Requirement.
Restate the data below word for word, and let no image into your version.

[Records provided]

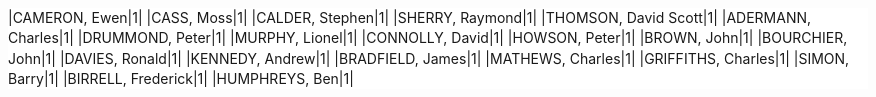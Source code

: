 |CAMERON, Ewen|1|
|CASS, Moss|1|
|CALDER, Stephen|1|
|SHERRY, Raymond|1|
|THOMSON, David Scott|1|
|ADERMANN, Charles|1|
|DRUMMOND, Peter|1|
|MURPHY, Lionel|1|
|CONNOLLY, David|1|
|HOWSON, Peter|1|
|BROWN, John|1|
|BOURCHIER, John|1|
|DAVIES, Ronald|1|
|KENNEDY, Andrew|1|
|BRADFIELD, James|1|
|MATHEWS, Charles|1|
|GRIFFITHS, Charles|1|
|SIMON, Barry|1|
|BIRRELL, Frederick|1|
|HUMPHREYS, Ben|1|
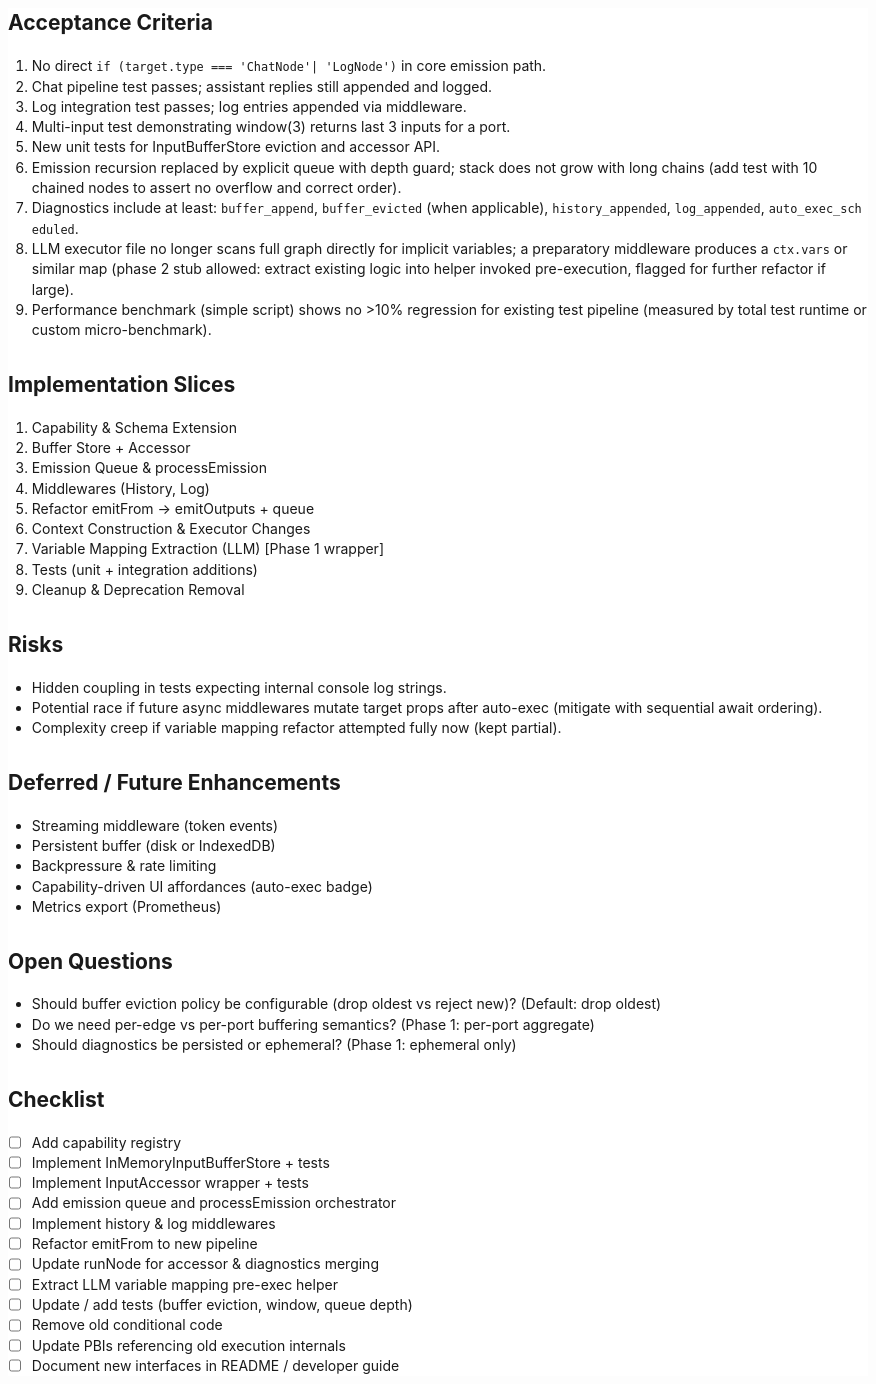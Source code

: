 ## Acceptance Criteria
1. No direct `if (target.type === 'ChatNode'| 'LogNode')` in core emission path.
2. Chat pipeline test passes; assistant replies still appended and logged.
3. Log integration test passes; log entries appended via middleware.
4. Multi-input test demonstrating window(3) returns last 3 inputs for a port.
5. New unit tests for InputBufferStore eviction and accessor API.
6. Emission recursion replaced by explicit queue with depth guard; stack does not grow with long chains (add test with 10 chained nodes to assert no overflow and correct order).
7. Diagnostics include at least: `buffer_append`, `buffer_evicted` (when applicable), `history_appended`, `log_appended`, `auto_exec_scheduled`.
8. LLM executor file no longer scans full graph directly for implicit variables; a preparatory middleware produces a `ctx.vars` or similar map (phase 2 stub allowed: extract existing logic into helper invoked pre-execution, flagged for further refactor if large).
9. Performance benchmark (simple script) shows no >10% regression for existing test pipeline (measured by total test runtime or custom micro-benchmark).

## Implementation Slices
1. Capability & Schema Extension
2. Buffer Store + Accessor
3. Emission Queue & processEmission
4. Middlewares (History, Log)
5. Refactor emitFrom → emitOutputs + queue
6. Context Construction & Executor Changes
7. Variable Mapping Extraction (LLM) [Phase 1 wrapper]
8. Tests (unit + integration additions)
9. Cleanup & Deprecation Removal

## Risks
- Hidden coupling in tests expecting internal console log strings.
- Potential race if future async middlewares mutate target props after auto-exec (mitigate with sequential await ordering).
- Complexity creep if variable mapping refactor attempted fully now (kept partial).

## Deferred / Future Enhancements
- Streaming middleware (token events)
- Persistent buffer (disk or IndexedDB)
- Backpressure & rate limiting
- Capability-driven UI affordances (auto-exec badge)
- Metrics export (Prometheus)

## Open Questions
- Should buffer eviction policy be configurable (drop oldest vs reject new)? (Default: drop oldest)
- Do we need per-edge vs per-port buffering semantics? (Phase 1: per-port aggregate)
- Should diagnostics be persisted or ephemeral? (Phase 1: ephemeral only)

## Checklist
- [ ] Add capability registry
- [ ] Implement InMemoryInputBufferStore + tests
- [ ] Implement InputAccessor wrapper + tests
- [ ] Add emission queue and processEmission orchestrator
- [ ] Implement history & log middlewares
- [ ] Refactor emitFrom to new pipeline
- [ ] Update runNode for accessor & diagnostics merging
- [ ] Extract LLM variable mapping pre-exec helper
- [ ] Update / add tests (buffer eviction, window, queue depth)
- [ ] Remove old conditional code
- [ ] Update PBIs referencing old execution internals
- [ ] Document new interfaces in README / developer guide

[/Records provided]

Response to this task.
Source code

: |CAMERON, Ewen|1|
|CASS, Moss|1|
|CALDER, Stephen|1|
|SHERRY, Raymond|1|
|THOMSON, David Scott|1|
|ADERMANN, Charles|1|
|DRUMMOND, Peter|1|
|MURPHY, Lionel|1|
|CONNOLLY, David|1|
|HOWSON, Peter|1|
|BROWN, John|1|
|BOURCHIER, John|1|
|DAVIES, Ronald|1|
|KENNEDY, Andrew|1|
|BRADFIELD, James|1|
|MATHEWS, Charles|1|
|GRIFFITHS, Charles|1|
|SIMON, Barry|1|
|BIRRELL, Frederick|1|
|HUMPHREYS, Ben|1|
Source code

: ## Acceptance Criteria
1. No direct `if (target.type === 'ChatNode'| 'LogNode')` in core emission path.
2. Chat pipeline test passes; assistant replies still appended and logged.
3. Log integration test passes; log entries appended via middleware.
4. Multi-input test demonstrating window(3) returns last 3 inputs for a port.
5. New unit tests for InputBufferStore eviction and accessor API.
6. Emission recursion replaced by explicit queue with depth guard; stack does not grow with long chains (add test with 10 chained nodes to assert no overflow and correct order).
7. Diagnostics include at least: `buffer_append`, `buffer_evicted` (when applicable), `history_appended`, `log_appended`, `auto_exec_scheduled`.
8. LLM executor file no longer scans full graph directly for implicit variables; a preparatory middleware produces a `ctx.vars` or similar map (phase 2 stub allowed: extract existing logic into helper invoked pre-execution, flagged for further refactor if large).
9. Performance benchmark (simple script) shows no >10% regression for existing test pipeline (measured by total test runtime or custom micro-benchmark).

## Implementation Slices
1. Capability & Schema Extension
2. Buffer Store + Accessor
3. Emission Queue & processEmission
4. Middlewares (History, Log)
5. Refactor emitFrom → emitOutputs + queue
6. Context Construction & Executor Changes
7. Variable Mapping Extraction (LLM) [Phase 1 wrapper]
8. Tests (unit + integration additions)
9. Cleanup & Deprecation Removal

## Risks
- Hidden coupling in tests expecting internal console log strings.
- Potential race if future async middlewares mutate target props after auto-exec (mitigate with sequential await ordering).
- Complexity creep if variable mapping refactor attempted fully now (kept partial).

## Deferred / Future Enhancements
- Streaming middleware (token events)
- Persistent buffer (disk or IndexedDB)
- Backpressure & rate limiting
- Capability-driven UI affordances (auto-exec badge)
- Metrics export (Prometheus)

## Open Questions
- Should buffer eviction policy be configurable (drop oldest vs reject new)? (Default: drop oldest)
- Do we need per-edge vs per-port buffering semantics? (Phase 1: per-port aggregate)
- Should diagnostics be persisted or ephemeral? (Phase 1: ephemeral only)

## Checklist
- [ ] Add capability registry
- [ ] Implement InMemoryInputBufferStore + tests
- [ ] Implement InputAccessor wrapper + tests
- [ ] Add emission queue and processEmission orchestrator
- [ ] Implement history & log middlewares
- [ ] Refactor emitFrom to new pipeline
- [ ] Update runNode for accessor & diagnostics merging
- [ ] Extract LLM variable mapping pre-exec helper
- [ ] Update / add tests (buffer eviction, window, queue depth)
- [ ] Remove old conditional code
- [ ] Update PBIs referencing old execution internals
- [ ] Document new interfaces in README / developer guide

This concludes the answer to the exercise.